▶ [Action item]: Give the count of lines in the data that include the string "podbean", with no added remarks.

[Stored items]
⟨
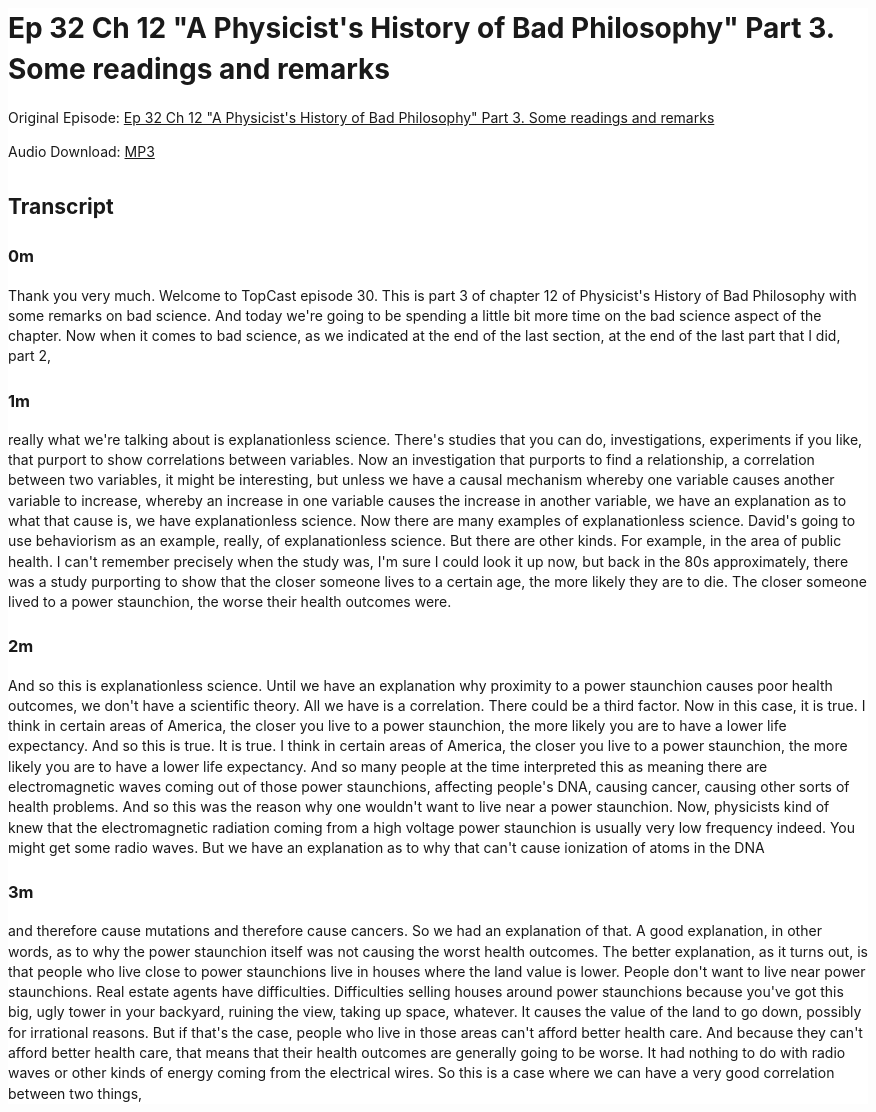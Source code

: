 # Ep 32 Ch 12 "A Physicist's History of Bad Philosophy" Part 3. Some readings and remarks

Original Episode: [Ep 32 Ch 12 "A Physicist's History of Bad Philosophy" Part 3. Some readings and remarks](https://www.podbean.com/site/EpisodeDownload/PBEDC0F17MJKD)

Audio Download: [MP3](https://mcdn.podbean.com/mf/download/j6rgs5/Episode_32_ToKCast_Podcast62tp2.mp3)

## Transcript

### 0m

Thank you very much. Welcome to TopCast episode 30. This is part 3 of chapter 12 of Physicist's History of Bad Philosophy with some remarks on bad science. And today we're going to be spending a little bit more time on the bad science aspect of the chapter. Now when it comes to bad science, as we indicated at the end of the last section, at the end of the last part that I did, part 2,

### 1m

really what we're talking about is explanationless science. There's studies that you can do, investigations, experiments if you like, that purport to show correlations between variables. Now an investigation that purports to find a relationship, a correlation between two variables, it might be interesting, but unless we have a causal mechanism whereby one variable causes another variable to increase, whereby an increase in one variable causes the increase in another variable, we have an explanation as to what that cause is, we have explanationless science. Now there are many examples of explanationless science. David's going to use behaviorism as an example, really, of explanationless science. But there are other kinds. For example, in the area of public health. I can't remember precisely when the study was, I'm sure I could look it up now, but back in the 80s approximately, there was a study purporting to show that the closer someone lives to a certain age, the more likely they are to die. The closer someone lived to a power staunchion, the worse their health outcomes were.

### 2m

And so this is explanationless science. Until we have an explanation why proximity to a power staunchion causes poor health outcomes, we don't have a scientific theory. All we have is a correlation. There could be a third factor. Now in this case, it is true. I think in certain areas of America, the closer you live to a power staunchion, the more likely you are to have a lower life expectancy. And so this is true. It is true. I think in certain areas of America, the closer you live to a power staunchion, the more likely you are to have a lower life expectancy. And so many people at the time interpreted this as meaning there are electromagnetic waves coming out of those power staunchions, affecting people's DNA, causing cancer, causing other sorts of health problems. And so this was the reason why one wouldn't want to live near a power staunchion. Now, physicists kind of knew that the electromagnetic radiation coming from a high voltage power staunchion is usually very low frequency indeed. You might get some radio waves. But we have an explanation as to why that can't cause ionization of atoms in the DNA

### 3m

and therefore cause mutations and therefore cause cancers. So we had an explanation of that. A good explanation, in other words, as to why the power staunchion itself was not causing the worst health outcomes. The better explanation, as it turns out, is that people who live close to power staunchions live in houses where the land value is lower. People don't want to live near power staunchions. Real estate agents have difficulties. Difficulties selling houses around power staunchions because you've got this big, ugly tower in your backyard, ruining the view, taking up space, whatever. It causes the value of the land to go down, possibly for irrational reasons. But if that's the case, people who live in those areas can't afford better health care. And because they can't afford better health care, that means that their health outcomes are generally going to be worse. It had nothing to do with radio waves or other kinds of energy coming from the electrical wires. So this is a case where we can have a very good correlation between two things,
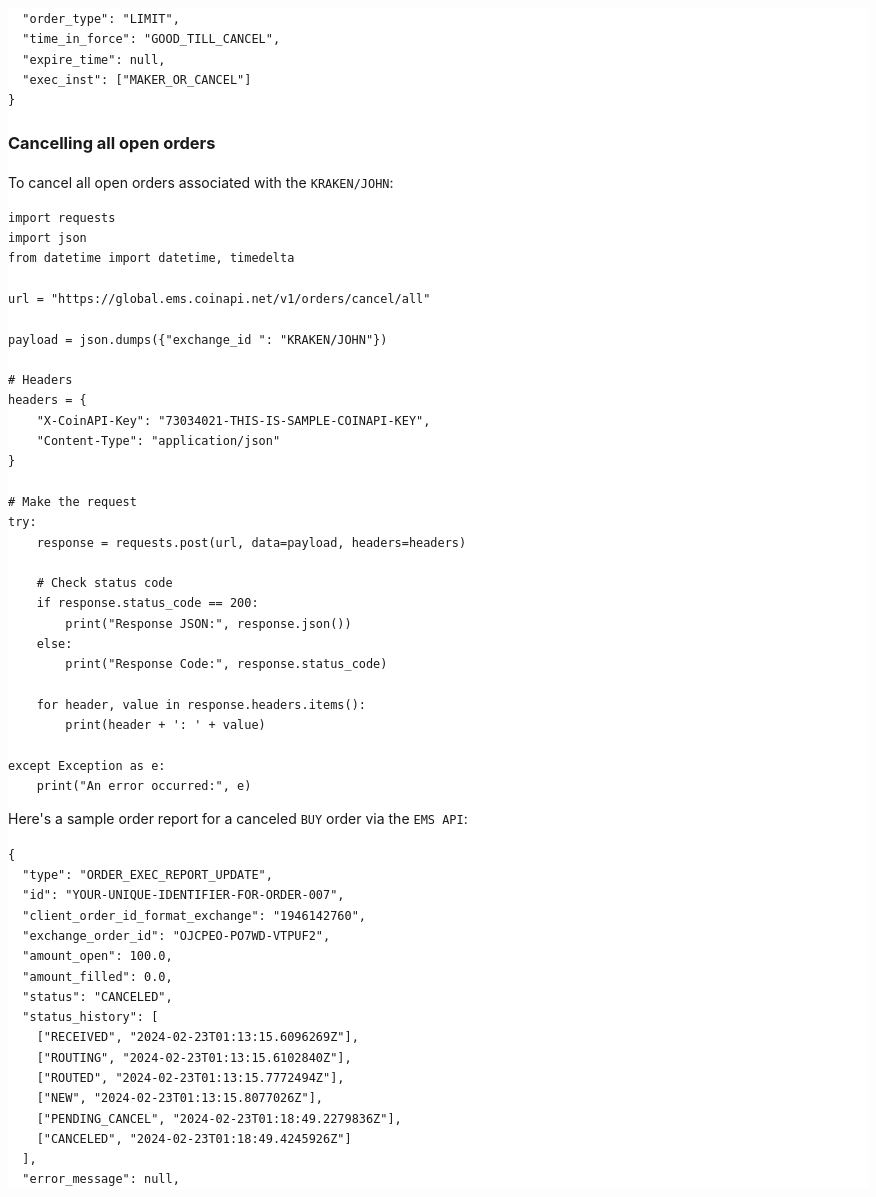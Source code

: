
 ```
  "order_type": "LIMIT",  
  "time_in_force": "GOOD_TILL_CANCEL",  
  "expire_time": null,  
  "exec_inst": ["MAKER_OR_CANCEL"]  
}
```

### Cancelling all open orders[​](/ems-api/how-to-guides/trading-essentials-quickstart#cancelling-all-open-orders "Direct link to Cancelling all open orders")

To cancel all open orders associated with the `KRAKEN/JOHN`:

```
import requests  
import json  
from datetime import datetime, timedelta  
  
url = "https://global.ems.coinapi.net/v1/orders/cancel/all"  
  
payload = json.dumps({"exchange_id ": "KRAKEN/JOHN"})  
  
# Headers  
headers = {  
    "X-CoinAPI-Key": "73034021-THIS-IS-SAMPLE-COINAPI-KEY",  
    "Content-Type": "application/json"  
}  
  
# Make the request  
try:  
    response = requests.post(url, data=payload, headers=headers)  
  
    # Check status code  
    if response.status_code == 200:  
        print("Response JSON:", response.json())  
    else:  
        print("Response Code:", response.status_code)  
          
    for header, value in response.headers.items():  
        print(header + ': ' + value)  
    
except Exception as e:  
    print("An error occurred:", e)
```

Here's a sample order report for a canceled `BUY` order via the `EMS API`:

```
{  
  "type": "ORDER_EXEC_REPORT_UPDATE",  
  "id": "YOUR-UNIQUE-IDENTIFIER-FOR-ORDER-007",  
  "client_order_id_format_exchange": "1946142760",  
  "exchange_order_id": "OJCPEO-PO7WD-VTPUF2",  
  "amount_open": 100.0,  
  "amount_filled": 0.0,  
  "status": "CANCELED",  
  "status_history": [  
    ["RECEIVED", "2024-02-23T01:13:15.6096269Z"],  
    ["ROUTING", "2024-02-23T01:13:15.6102840Z"],  
    ["ROUTED", "2024-02-23T01:13:15.7772494Z"],  
    ["NEW", "2024-02-23T01:13:15.8077026Z"],  
    ["PENDING_CANCEL", "2024-02-23T01:18:49.2279836Z"],  
    ["CANCELED", "2024-02-23T01:18:49.4245926Z"]  
  ],  
  "error_message": null,  
```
⟩
▶ [Exercise answer]: 2